Action item:
Find "DMA at any time.|" in the records that follow; print that line and each subsequent line through the last one, verbatim and with nothing added.

[Opening Entries supplied section]

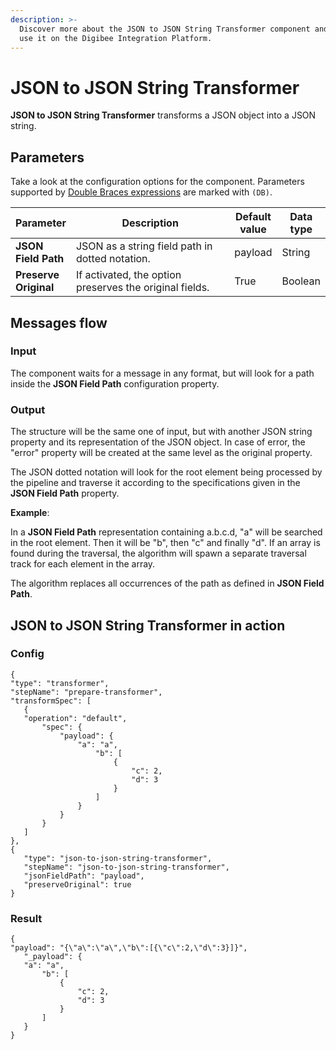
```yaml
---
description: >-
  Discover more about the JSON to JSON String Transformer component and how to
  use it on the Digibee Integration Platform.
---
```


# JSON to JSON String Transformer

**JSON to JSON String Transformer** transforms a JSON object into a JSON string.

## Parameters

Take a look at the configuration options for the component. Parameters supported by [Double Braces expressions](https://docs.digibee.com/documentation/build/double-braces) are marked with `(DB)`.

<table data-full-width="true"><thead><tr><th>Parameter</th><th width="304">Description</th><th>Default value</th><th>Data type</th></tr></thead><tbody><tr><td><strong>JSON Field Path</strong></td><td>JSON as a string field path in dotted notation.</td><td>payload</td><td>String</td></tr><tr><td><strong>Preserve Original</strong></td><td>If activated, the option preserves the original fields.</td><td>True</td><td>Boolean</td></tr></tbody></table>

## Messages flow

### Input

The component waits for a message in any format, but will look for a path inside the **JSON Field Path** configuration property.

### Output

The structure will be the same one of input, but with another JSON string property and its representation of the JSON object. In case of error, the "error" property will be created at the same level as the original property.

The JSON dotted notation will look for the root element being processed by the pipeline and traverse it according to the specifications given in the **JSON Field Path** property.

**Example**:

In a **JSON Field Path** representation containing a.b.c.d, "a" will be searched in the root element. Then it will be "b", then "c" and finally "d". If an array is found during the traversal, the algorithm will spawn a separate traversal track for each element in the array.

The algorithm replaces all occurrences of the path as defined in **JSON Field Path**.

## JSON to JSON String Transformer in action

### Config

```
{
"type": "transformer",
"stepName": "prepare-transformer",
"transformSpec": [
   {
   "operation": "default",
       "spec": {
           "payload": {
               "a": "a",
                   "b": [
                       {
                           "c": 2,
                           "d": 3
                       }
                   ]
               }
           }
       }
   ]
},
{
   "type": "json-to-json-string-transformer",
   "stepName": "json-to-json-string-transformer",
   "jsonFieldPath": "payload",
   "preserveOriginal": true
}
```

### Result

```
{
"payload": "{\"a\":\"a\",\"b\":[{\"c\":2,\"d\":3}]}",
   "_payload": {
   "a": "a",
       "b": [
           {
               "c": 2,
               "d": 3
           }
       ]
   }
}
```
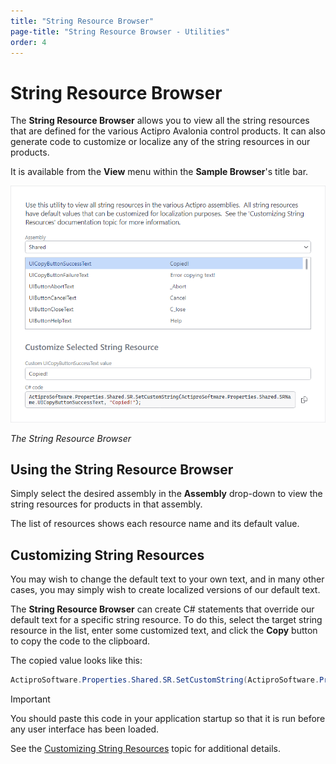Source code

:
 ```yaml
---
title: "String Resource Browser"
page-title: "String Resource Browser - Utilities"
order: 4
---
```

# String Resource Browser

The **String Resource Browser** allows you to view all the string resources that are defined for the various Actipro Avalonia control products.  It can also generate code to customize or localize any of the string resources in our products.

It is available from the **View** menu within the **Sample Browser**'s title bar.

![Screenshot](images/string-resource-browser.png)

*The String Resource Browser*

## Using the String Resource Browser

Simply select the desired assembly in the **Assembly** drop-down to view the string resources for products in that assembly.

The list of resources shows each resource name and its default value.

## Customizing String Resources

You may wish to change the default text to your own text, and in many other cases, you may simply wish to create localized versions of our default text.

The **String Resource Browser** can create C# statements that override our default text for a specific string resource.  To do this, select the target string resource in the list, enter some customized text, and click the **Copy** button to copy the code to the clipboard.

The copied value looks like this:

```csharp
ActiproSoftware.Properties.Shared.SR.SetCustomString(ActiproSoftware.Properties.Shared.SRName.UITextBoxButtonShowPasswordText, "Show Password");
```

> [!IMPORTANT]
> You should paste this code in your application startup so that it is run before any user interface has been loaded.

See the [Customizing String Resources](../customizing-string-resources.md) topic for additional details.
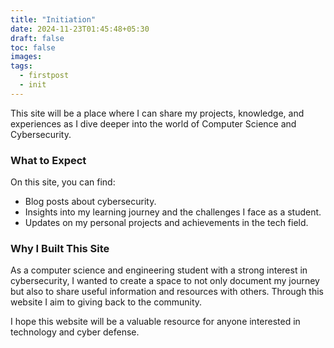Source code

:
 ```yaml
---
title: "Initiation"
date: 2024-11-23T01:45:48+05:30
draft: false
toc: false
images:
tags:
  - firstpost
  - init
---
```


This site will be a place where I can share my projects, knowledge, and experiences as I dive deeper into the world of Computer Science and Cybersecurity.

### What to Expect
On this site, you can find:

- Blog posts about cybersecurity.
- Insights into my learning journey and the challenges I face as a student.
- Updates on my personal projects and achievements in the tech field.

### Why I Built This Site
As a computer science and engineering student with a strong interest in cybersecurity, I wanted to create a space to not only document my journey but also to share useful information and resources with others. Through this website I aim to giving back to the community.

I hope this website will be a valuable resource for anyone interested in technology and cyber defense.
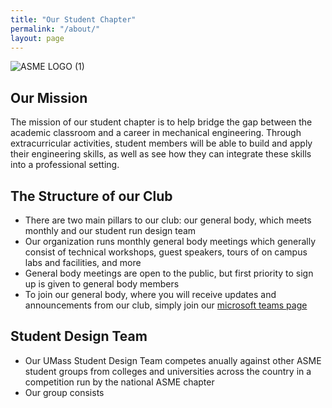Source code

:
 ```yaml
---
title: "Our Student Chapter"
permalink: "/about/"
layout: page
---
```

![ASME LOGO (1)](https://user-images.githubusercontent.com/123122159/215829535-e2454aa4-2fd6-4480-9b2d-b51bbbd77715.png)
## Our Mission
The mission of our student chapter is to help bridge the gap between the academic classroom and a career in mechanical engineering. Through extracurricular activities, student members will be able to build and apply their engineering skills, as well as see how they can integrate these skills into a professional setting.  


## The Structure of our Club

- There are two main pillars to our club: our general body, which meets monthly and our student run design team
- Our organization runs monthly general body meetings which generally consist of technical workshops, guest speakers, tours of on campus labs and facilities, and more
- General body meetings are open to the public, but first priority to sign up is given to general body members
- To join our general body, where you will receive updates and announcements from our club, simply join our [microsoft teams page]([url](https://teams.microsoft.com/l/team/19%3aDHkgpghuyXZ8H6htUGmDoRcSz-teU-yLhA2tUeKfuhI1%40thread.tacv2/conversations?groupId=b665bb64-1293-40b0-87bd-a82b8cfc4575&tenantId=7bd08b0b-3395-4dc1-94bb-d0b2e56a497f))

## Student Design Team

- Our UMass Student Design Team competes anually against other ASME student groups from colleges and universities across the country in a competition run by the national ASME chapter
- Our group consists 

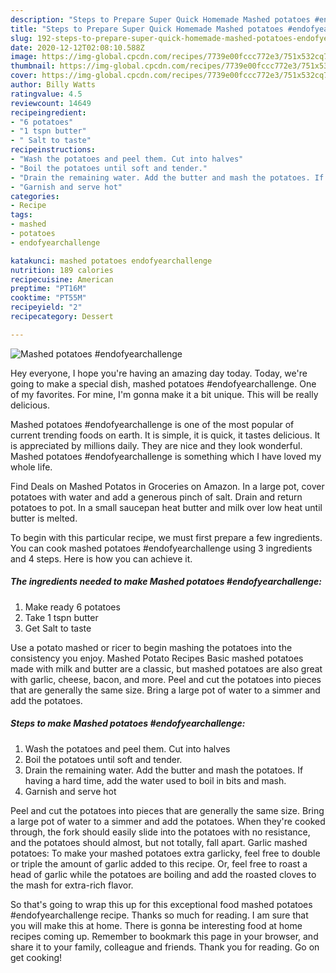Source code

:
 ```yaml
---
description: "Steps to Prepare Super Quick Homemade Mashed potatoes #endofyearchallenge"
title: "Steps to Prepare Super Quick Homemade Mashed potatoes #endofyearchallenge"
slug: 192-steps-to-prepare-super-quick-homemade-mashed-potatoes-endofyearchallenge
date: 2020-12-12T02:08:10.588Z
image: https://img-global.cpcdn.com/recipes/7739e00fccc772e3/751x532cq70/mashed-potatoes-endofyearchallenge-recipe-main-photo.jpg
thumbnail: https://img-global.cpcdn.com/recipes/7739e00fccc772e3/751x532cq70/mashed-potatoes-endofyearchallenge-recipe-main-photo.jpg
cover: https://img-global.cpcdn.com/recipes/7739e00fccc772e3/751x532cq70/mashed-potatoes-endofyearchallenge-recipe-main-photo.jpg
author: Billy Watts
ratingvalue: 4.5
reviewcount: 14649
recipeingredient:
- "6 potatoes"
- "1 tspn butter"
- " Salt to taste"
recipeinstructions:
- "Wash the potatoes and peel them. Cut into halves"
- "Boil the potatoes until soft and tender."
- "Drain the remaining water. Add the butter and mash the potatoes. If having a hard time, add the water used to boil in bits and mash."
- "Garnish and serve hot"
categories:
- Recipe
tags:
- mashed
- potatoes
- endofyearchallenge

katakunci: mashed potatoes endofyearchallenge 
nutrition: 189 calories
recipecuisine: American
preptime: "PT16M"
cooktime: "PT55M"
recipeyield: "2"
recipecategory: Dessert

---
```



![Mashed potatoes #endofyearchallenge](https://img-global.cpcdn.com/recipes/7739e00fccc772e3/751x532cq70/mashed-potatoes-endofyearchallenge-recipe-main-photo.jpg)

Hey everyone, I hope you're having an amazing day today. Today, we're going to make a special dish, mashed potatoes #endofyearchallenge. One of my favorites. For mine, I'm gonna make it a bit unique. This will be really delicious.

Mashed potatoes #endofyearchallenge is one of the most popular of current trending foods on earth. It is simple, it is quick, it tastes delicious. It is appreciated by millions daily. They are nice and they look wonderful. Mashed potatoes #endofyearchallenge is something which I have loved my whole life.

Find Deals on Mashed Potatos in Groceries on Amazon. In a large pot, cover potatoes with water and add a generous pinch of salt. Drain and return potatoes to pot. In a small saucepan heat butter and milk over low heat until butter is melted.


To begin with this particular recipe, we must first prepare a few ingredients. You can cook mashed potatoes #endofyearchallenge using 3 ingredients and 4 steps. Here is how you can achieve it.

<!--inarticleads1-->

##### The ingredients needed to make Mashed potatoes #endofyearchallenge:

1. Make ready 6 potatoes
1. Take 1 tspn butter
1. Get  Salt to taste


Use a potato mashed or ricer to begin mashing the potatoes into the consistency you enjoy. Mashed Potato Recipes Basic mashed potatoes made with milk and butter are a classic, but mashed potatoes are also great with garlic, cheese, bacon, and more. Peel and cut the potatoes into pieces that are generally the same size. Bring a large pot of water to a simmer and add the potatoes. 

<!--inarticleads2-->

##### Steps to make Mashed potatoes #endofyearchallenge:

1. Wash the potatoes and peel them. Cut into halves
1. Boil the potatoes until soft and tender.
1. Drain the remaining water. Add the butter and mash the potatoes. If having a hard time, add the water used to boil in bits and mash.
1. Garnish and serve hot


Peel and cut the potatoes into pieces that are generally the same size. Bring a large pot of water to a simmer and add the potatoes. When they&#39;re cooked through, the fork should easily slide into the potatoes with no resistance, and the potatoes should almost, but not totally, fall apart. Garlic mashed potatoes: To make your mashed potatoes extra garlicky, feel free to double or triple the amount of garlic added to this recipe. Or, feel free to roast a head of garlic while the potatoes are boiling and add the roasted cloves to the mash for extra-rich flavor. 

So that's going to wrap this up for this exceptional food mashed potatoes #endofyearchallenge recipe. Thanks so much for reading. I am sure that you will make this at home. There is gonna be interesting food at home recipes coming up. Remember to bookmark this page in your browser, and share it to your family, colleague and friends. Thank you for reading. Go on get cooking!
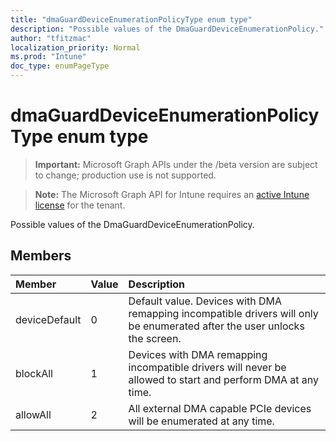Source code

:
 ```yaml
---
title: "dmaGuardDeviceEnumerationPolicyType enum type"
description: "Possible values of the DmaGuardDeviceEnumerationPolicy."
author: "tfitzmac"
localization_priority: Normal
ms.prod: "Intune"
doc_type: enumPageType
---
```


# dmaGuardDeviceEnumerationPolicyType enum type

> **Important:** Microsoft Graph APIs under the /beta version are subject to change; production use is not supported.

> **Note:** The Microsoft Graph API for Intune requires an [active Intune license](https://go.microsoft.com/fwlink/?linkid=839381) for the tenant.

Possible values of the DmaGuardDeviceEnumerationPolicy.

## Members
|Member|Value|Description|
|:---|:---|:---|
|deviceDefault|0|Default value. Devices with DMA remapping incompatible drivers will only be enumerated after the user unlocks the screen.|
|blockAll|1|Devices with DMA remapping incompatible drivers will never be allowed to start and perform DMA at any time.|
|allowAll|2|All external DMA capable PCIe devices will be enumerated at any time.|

[Closing Entries supplied section]

Output:
|blockAll|1|Devices with DMA remapping incompatible drivers will never be allowed to start and perform DMA at any time.|
|allowAll|2|All external DMA capable PCIe devices will be enumerated at any time.|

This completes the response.